### TO DO
Your answer must be a single number: how many lines in the records include the word "timescale".

### RECORDS PROVIDED
BEGIN

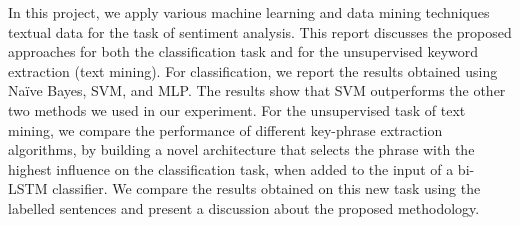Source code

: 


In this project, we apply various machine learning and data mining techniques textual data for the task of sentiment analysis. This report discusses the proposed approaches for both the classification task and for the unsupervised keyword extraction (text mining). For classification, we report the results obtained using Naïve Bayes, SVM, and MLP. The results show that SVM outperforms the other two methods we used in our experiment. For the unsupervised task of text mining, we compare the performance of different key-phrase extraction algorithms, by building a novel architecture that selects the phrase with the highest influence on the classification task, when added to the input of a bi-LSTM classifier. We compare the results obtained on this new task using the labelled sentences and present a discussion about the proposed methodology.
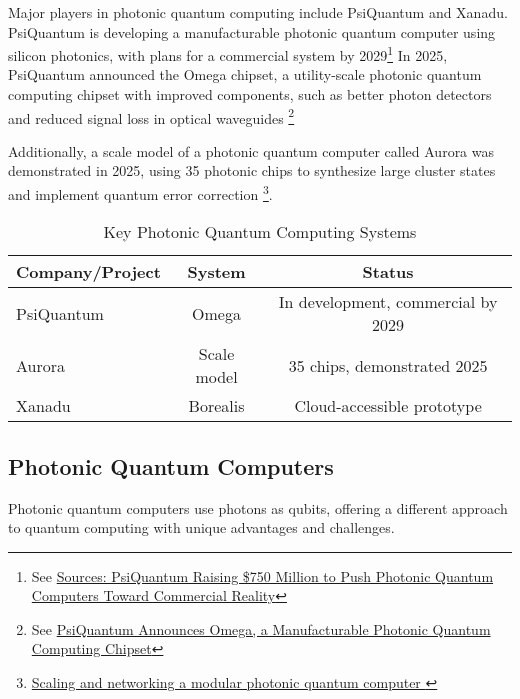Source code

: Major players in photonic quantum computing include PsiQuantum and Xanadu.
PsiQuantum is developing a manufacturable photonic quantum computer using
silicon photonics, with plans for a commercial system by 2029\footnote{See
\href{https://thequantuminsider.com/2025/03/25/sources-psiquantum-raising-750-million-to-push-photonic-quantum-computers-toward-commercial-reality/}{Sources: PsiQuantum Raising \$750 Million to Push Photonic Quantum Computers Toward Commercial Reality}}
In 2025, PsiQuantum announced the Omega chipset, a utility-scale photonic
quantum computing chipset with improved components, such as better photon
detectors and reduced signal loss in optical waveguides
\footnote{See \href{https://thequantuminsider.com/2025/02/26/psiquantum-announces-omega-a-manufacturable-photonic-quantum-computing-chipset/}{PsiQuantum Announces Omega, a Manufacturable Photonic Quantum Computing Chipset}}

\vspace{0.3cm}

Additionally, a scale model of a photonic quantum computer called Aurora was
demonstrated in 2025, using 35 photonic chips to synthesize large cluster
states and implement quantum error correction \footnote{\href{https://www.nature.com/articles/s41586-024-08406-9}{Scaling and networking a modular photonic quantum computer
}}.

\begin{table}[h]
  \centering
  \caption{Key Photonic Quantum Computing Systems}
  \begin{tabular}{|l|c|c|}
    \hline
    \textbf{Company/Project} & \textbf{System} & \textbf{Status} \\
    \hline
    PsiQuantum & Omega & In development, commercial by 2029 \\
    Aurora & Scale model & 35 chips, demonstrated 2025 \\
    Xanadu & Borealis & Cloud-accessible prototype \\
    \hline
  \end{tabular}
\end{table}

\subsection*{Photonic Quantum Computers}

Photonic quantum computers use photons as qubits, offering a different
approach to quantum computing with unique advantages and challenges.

END
BEGIN

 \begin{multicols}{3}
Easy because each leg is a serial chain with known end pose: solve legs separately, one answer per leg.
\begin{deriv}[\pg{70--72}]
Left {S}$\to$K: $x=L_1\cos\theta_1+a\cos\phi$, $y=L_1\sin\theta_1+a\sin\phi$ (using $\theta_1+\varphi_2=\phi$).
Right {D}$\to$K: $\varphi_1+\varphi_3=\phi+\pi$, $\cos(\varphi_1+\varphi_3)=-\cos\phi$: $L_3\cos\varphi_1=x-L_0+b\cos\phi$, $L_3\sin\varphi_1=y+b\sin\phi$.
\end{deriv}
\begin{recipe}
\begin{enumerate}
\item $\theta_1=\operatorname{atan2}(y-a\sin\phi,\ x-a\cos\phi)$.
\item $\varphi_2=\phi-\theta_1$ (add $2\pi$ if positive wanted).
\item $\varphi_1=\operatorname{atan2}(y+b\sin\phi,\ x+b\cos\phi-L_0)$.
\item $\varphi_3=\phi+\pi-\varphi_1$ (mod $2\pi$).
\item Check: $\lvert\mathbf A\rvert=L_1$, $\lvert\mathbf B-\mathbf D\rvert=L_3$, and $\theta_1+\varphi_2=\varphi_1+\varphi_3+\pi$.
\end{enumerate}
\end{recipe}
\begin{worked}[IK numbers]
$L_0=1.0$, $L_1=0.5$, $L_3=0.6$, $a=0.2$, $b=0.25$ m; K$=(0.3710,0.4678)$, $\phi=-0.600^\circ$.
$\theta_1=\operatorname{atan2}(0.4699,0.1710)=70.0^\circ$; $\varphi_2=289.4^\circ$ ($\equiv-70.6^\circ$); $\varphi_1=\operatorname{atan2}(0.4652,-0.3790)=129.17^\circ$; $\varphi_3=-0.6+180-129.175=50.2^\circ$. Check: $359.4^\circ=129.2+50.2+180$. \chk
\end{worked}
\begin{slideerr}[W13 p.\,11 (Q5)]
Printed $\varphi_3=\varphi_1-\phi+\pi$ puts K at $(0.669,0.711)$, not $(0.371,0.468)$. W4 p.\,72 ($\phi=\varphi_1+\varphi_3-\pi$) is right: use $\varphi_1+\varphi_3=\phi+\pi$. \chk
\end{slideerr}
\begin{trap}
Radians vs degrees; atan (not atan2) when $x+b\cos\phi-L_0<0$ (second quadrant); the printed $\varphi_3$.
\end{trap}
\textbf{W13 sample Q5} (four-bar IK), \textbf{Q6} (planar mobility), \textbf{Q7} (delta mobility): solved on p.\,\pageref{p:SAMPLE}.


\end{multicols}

END
BEGIN

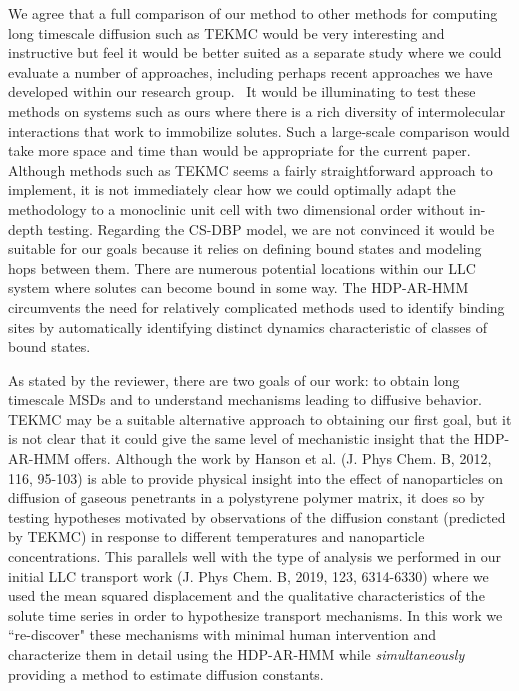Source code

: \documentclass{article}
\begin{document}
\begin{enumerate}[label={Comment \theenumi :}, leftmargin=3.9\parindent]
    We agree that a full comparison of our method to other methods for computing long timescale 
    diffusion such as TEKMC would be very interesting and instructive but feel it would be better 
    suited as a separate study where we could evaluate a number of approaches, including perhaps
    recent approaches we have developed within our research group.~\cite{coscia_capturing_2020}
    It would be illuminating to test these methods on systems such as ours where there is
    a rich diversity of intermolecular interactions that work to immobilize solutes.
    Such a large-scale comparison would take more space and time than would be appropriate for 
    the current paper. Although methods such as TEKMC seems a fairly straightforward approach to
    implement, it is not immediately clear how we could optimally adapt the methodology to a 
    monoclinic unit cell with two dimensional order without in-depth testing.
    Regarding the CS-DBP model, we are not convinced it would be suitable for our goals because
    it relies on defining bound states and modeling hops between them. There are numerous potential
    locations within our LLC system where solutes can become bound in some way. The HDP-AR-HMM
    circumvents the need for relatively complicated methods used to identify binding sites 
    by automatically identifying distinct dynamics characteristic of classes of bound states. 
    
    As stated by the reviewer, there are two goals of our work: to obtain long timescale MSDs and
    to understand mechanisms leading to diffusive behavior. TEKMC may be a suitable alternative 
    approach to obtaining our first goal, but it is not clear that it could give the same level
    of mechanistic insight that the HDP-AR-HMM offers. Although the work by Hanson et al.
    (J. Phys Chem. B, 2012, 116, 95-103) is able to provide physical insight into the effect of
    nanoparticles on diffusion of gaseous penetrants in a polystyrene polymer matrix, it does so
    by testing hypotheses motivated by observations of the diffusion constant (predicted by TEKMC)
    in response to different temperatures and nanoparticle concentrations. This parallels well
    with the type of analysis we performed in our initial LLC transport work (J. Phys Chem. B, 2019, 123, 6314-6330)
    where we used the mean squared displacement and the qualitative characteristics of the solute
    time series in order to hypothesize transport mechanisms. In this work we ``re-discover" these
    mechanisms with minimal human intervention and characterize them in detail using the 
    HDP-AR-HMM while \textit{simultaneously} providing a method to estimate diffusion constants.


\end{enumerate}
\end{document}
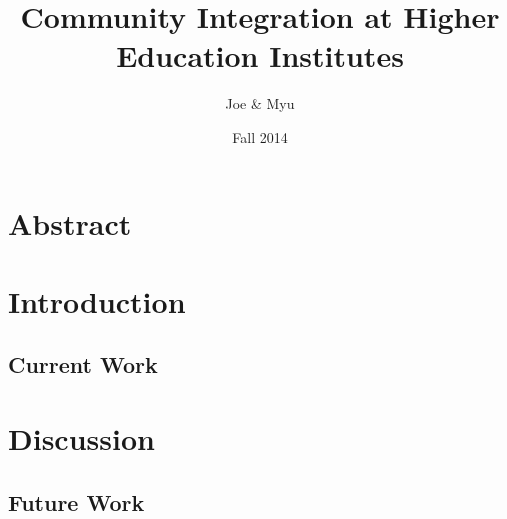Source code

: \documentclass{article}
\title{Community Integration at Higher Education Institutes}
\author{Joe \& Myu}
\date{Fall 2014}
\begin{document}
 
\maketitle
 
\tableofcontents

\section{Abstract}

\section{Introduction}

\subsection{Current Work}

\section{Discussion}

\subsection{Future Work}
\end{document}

END

### RESULT FOR THIS TASK
2